§ **TO DO**:
Search the records for the string "infty", then copy each line where it appears.

§ **Saved entries**:
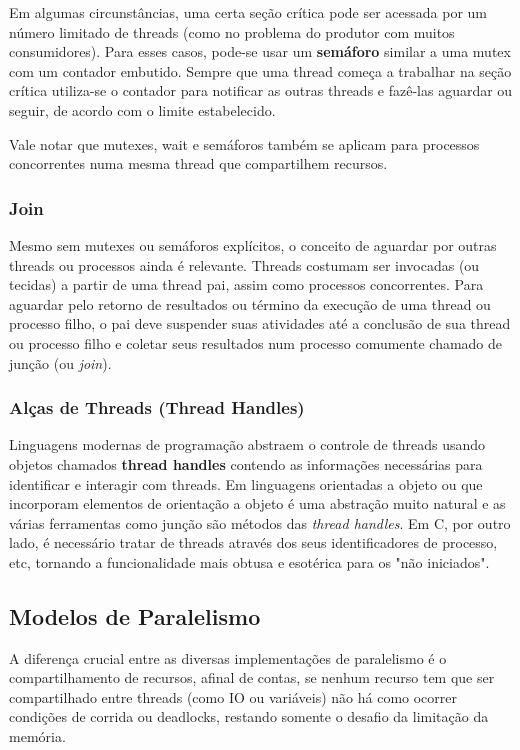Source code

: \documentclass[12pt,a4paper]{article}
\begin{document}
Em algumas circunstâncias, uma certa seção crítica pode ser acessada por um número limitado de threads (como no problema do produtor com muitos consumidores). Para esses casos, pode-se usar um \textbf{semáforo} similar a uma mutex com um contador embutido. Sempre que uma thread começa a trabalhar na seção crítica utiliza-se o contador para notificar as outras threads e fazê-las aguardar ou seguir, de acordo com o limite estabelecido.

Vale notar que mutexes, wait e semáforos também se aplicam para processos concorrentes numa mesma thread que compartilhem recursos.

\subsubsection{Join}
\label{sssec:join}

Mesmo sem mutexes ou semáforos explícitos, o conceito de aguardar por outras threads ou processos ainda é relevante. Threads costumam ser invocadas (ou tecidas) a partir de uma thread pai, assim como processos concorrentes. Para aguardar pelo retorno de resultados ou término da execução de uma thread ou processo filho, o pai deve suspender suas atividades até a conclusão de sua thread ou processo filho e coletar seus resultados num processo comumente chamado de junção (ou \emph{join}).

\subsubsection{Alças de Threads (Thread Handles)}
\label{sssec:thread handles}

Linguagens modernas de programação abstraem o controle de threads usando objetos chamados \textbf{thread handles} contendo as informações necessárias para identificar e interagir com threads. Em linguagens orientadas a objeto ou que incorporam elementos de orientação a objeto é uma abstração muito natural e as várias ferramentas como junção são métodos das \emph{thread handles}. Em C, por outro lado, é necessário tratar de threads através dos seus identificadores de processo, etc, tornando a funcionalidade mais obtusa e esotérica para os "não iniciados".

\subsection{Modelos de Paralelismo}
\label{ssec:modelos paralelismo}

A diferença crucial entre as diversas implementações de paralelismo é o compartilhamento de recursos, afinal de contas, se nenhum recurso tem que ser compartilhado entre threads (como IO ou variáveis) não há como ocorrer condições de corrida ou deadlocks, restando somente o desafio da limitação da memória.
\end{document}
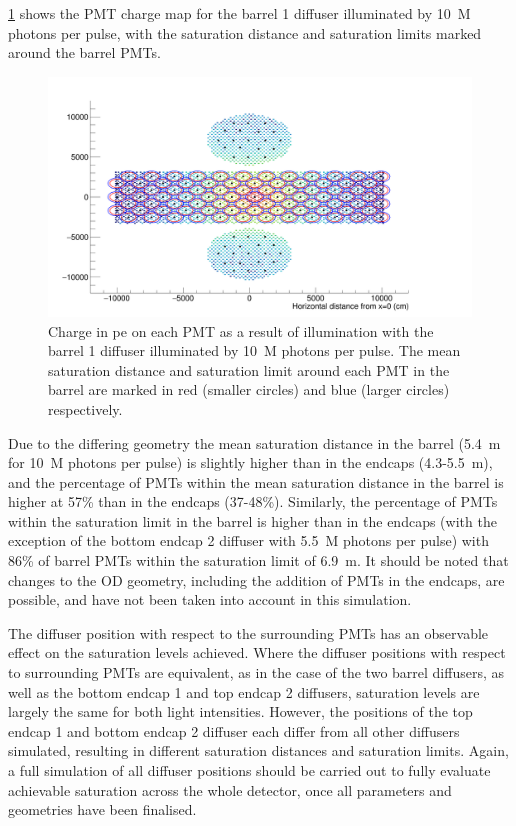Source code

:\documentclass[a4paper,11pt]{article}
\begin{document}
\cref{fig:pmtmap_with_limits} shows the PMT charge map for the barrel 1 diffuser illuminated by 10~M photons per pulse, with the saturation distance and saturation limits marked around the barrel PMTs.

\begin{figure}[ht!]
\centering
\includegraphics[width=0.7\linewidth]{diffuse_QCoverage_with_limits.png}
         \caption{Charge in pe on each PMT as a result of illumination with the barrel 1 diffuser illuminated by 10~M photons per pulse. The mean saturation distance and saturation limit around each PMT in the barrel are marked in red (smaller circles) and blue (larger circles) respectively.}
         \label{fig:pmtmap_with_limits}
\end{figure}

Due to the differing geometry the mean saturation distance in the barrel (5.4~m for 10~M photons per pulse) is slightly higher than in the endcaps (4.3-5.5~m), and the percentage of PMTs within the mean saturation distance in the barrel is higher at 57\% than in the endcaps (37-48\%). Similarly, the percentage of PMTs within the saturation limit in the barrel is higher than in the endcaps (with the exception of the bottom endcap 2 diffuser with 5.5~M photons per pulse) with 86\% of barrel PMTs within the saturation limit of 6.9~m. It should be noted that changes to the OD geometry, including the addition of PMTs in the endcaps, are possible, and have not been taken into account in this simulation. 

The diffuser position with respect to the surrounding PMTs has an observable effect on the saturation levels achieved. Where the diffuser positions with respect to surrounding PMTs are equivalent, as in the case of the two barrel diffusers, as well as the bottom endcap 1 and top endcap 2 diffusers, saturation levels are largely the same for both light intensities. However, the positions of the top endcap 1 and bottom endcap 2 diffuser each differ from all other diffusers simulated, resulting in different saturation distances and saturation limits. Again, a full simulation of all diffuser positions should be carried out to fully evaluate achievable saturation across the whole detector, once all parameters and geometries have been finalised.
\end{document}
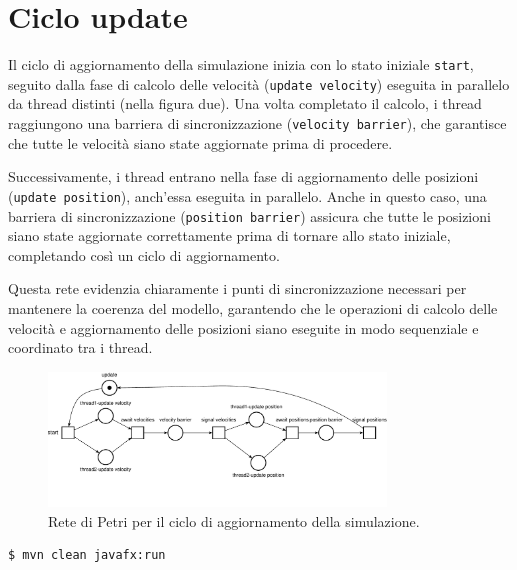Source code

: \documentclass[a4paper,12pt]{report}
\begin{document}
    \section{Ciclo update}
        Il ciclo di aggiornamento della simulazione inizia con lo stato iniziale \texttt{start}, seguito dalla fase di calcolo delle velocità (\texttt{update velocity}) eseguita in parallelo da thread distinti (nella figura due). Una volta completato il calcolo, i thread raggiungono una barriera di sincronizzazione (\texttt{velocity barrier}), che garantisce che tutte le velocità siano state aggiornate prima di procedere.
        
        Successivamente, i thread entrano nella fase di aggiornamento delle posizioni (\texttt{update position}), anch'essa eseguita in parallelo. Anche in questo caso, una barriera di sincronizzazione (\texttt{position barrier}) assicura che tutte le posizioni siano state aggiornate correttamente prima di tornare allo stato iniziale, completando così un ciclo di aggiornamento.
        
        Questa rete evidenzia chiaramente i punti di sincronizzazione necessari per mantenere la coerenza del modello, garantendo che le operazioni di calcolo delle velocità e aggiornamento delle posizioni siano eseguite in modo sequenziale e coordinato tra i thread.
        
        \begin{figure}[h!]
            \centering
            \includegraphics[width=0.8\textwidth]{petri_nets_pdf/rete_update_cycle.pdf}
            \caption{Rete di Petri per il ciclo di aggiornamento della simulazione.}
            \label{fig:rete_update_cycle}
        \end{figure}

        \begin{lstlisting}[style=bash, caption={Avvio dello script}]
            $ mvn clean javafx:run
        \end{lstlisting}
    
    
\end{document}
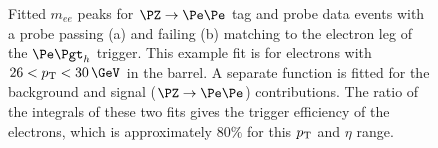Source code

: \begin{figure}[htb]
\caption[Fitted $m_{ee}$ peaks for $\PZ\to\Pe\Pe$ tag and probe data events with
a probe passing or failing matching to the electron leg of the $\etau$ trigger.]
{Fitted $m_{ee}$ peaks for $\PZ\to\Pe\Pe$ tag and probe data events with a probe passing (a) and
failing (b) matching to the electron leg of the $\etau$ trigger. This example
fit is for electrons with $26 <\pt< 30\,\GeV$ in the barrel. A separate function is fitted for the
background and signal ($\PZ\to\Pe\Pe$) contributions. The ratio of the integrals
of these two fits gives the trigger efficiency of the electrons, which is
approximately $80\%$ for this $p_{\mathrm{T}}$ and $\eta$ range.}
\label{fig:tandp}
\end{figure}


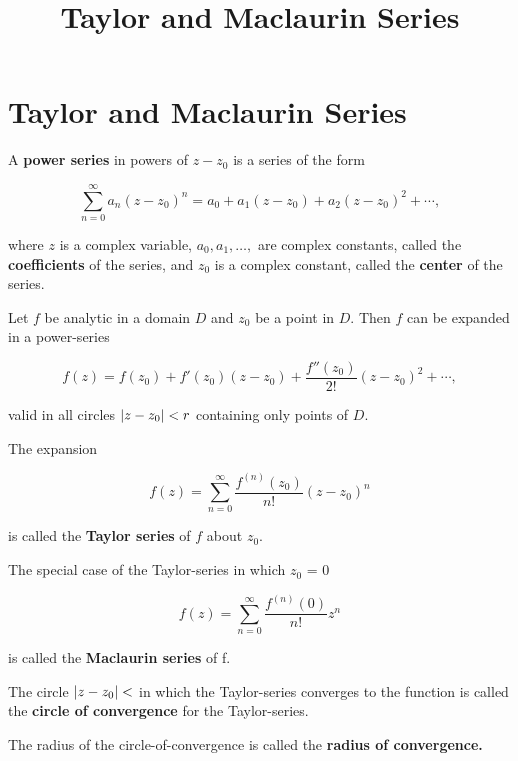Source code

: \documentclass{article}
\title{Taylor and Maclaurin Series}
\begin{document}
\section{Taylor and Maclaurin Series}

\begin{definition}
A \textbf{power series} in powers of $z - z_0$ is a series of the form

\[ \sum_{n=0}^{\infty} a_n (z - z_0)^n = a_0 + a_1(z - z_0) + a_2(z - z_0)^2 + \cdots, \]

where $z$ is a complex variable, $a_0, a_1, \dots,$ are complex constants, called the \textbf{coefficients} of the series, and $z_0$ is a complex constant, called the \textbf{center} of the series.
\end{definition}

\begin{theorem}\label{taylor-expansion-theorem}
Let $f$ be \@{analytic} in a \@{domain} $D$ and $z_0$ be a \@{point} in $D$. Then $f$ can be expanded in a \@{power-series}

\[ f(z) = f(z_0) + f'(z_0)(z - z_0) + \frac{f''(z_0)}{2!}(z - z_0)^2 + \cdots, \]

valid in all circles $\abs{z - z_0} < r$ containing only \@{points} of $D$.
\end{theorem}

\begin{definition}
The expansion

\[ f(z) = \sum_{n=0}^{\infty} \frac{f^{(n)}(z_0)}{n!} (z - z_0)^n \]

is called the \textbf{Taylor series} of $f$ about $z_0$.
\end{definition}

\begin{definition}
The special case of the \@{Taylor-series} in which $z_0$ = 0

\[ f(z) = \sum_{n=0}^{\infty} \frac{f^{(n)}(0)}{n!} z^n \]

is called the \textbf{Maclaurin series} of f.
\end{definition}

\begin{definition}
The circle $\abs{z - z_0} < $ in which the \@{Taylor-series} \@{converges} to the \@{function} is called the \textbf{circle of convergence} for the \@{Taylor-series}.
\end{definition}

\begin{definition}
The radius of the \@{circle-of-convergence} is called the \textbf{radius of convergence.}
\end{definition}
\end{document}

§ **SOLUTION TO THIS PROBLEM**:
\[ \sum_{n=0}^{\infty} a_n (z - z_0)^n = a_0 + a_1(z - z_0) + a_2(z - z_0)^2 + \cdots, \]
\[ f(z) = \sum_{n=0}^{\infty} \frac{f^{(n)}(z_0)}{n!} (z - z_0)^n \]
\[ f(z) = \sum_{n=0}^{\infty} \frac{f^{(n)}(0)}{n!} z^n \]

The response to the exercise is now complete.